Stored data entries
▶

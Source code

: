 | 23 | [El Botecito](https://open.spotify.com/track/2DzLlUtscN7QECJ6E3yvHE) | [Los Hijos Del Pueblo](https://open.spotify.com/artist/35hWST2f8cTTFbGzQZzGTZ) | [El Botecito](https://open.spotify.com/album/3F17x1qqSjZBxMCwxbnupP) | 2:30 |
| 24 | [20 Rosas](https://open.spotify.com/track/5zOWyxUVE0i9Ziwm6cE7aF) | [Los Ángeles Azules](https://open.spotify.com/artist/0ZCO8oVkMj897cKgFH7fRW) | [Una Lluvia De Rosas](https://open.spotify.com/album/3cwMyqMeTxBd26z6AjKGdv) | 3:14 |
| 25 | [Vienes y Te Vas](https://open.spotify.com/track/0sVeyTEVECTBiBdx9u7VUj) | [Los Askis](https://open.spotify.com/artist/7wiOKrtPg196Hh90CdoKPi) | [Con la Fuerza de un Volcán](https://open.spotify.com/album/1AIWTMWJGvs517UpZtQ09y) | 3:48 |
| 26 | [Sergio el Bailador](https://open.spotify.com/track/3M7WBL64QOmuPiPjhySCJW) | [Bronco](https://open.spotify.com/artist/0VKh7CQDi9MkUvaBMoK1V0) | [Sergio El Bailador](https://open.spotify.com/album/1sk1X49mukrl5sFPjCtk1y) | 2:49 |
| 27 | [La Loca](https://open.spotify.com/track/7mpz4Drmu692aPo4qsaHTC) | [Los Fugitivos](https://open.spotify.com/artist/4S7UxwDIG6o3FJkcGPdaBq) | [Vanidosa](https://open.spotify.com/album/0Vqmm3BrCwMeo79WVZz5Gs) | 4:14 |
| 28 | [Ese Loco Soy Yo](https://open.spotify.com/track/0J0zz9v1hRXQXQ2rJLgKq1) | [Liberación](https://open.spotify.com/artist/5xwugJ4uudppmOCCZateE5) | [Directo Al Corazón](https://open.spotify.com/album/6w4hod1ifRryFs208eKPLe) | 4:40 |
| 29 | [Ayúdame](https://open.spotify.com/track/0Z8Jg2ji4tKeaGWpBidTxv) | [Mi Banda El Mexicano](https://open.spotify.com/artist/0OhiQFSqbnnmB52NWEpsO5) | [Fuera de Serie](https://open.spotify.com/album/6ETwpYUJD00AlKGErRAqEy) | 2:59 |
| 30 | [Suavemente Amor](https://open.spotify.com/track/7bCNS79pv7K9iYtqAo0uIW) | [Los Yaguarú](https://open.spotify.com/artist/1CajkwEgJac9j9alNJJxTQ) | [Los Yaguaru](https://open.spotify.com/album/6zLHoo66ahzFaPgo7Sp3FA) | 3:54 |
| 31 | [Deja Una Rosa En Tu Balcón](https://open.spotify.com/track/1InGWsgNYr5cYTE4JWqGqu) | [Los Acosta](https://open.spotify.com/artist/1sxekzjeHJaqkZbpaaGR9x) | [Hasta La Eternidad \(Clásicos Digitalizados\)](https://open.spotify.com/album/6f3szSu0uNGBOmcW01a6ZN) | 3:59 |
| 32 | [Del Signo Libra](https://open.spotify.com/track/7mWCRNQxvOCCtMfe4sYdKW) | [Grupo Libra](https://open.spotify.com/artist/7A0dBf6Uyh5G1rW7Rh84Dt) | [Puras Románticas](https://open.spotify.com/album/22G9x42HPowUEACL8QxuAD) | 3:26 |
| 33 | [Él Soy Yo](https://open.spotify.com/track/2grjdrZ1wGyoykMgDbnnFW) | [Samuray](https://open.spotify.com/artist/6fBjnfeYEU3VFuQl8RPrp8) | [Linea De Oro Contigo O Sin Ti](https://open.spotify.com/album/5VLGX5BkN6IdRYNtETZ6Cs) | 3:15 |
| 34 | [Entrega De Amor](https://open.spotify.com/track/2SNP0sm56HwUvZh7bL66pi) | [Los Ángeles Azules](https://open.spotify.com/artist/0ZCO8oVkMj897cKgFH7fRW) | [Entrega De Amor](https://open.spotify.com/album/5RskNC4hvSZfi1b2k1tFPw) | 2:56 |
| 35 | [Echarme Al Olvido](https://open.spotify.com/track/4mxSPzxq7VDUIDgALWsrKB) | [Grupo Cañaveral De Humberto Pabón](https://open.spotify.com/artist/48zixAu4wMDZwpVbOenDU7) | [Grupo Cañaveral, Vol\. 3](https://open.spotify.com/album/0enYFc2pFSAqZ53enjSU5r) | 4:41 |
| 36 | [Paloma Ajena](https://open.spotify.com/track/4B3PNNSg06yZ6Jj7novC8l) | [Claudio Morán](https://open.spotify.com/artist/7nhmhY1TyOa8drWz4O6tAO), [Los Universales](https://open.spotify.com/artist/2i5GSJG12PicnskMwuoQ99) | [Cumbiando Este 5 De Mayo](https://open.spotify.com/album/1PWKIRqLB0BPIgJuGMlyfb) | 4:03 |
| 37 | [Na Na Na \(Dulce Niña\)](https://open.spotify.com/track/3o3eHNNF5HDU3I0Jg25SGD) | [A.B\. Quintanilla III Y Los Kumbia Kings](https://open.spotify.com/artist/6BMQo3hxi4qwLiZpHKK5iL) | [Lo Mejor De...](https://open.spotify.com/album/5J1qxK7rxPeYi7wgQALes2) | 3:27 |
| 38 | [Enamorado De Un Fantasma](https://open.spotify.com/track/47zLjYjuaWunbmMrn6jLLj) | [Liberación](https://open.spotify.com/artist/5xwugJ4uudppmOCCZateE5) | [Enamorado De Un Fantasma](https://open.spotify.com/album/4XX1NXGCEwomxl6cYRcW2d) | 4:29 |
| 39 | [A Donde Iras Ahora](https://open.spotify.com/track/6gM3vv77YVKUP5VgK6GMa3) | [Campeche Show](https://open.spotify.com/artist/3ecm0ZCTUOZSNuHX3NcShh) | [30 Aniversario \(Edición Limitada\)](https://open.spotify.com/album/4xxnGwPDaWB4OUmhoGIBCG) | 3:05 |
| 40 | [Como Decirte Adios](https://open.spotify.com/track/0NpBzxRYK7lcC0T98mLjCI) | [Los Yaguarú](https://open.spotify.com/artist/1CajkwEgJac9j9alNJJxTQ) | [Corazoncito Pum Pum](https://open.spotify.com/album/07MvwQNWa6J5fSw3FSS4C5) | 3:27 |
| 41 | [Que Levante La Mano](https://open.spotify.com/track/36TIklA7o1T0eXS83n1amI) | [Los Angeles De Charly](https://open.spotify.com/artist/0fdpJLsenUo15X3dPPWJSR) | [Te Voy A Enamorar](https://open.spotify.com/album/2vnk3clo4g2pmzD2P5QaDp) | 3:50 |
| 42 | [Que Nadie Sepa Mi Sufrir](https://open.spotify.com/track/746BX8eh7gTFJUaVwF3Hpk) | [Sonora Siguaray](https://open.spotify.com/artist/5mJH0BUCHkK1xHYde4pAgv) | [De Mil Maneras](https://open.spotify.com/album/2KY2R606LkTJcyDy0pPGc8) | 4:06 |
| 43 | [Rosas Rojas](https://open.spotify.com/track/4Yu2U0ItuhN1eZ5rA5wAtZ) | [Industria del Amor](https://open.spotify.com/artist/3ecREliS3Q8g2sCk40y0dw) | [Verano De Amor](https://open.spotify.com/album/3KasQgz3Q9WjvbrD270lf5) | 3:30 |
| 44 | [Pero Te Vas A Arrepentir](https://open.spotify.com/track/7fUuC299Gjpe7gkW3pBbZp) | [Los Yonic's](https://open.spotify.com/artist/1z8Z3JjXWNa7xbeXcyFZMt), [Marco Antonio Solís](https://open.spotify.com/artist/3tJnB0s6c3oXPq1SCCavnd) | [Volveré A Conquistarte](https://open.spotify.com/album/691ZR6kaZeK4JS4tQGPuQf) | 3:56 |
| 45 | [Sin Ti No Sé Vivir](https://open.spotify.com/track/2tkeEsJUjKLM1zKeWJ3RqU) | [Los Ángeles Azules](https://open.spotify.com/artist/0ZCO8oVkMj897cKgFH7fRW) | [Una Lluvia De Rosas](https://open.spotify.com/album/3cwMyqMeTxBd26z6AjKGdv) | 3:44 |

◀

▶ **Exercise brief**:
Scan the entries above for the line containing "Soy Yo](https://open.spotify.com/track/2grjdrZ1wGyoykMgDbnnFW) |", and copy it and all lines after it exactly, down to and including the line containing "Na Na \(Dulce".

▶ **Solution to the problem**:
| 33 | [Él Soy Yo](https://open.spotify.com/track/2grjdrZ1wGyoykMgDbnnFW) | [Samuray](https://open.spotify.com/artist/6fBjnfeYEU3VFuQl8RPrp8) | [Linea De Oro Contigo O Sin Ti](https://open.spotify.com/album/5VLGX5BkN6IdRYNtETZ6Cs) | 3:15 |
| 34 | [Entrega De Amor](https://open.spotify.com/track/2SNP0sm56HwUvZh7bL66pi) | [Los Ángeles Azules](https://open.spotify.com/artist/0ZCO8oVkMj897cKgFH7fRW) | [Entrega De Amor](https://open.spotify.com/album/5RskNC4hvSZfi1b2k1tFPw) | 2:56 |
| 35 | [Echarme Al Olvido](https://open.spotify.com/track/4mxSPzxq7VDUIDgALWsrKB) | [Grupo Cañaveral De Humberto Pabón](https://open.spotify.com/artist/48zixAu4wMDZwpVbOenDU7) | [Grupo Cañaveral, Vol\. 3](https://open.spotify.com/album/0enYFc2pFSAqZ53enjSU5r) | 4:41 |
| 36 | [Paloma Ajena](https://open.spotify.com/track/4B3PNNSg06yZ6Jj7novC8l) | [Claudio Morán](https://open.spotify.com/artist/7nhmhY1TyOa8drWz4O6tAO), [Los Universales](https://open.spotify.com/artist/2i5GSJG12PicnskMwuoQ99) | [Cumbiando Este 5 De Mayo](https://open.spotify.com/album/1PWKIRqLB0BPIgJuGMlyfb) | 4:03 |
| 37 | [Na Na Na \(Dulce Niña\)](https://open.spotify.com/track/3o3eHNNF5HDU3I0Jg25SGD) | [A.B\. Quintanilla III Y Los Kumbia Kings](https://open.spotify.com/artist/6BMQo3hxi4qwLiZpHKK5iL) | [Lo Mejor De...](https://open.spotify.com/album/5J1qxK7rxPeYi7wgQALes2) | 3:27 |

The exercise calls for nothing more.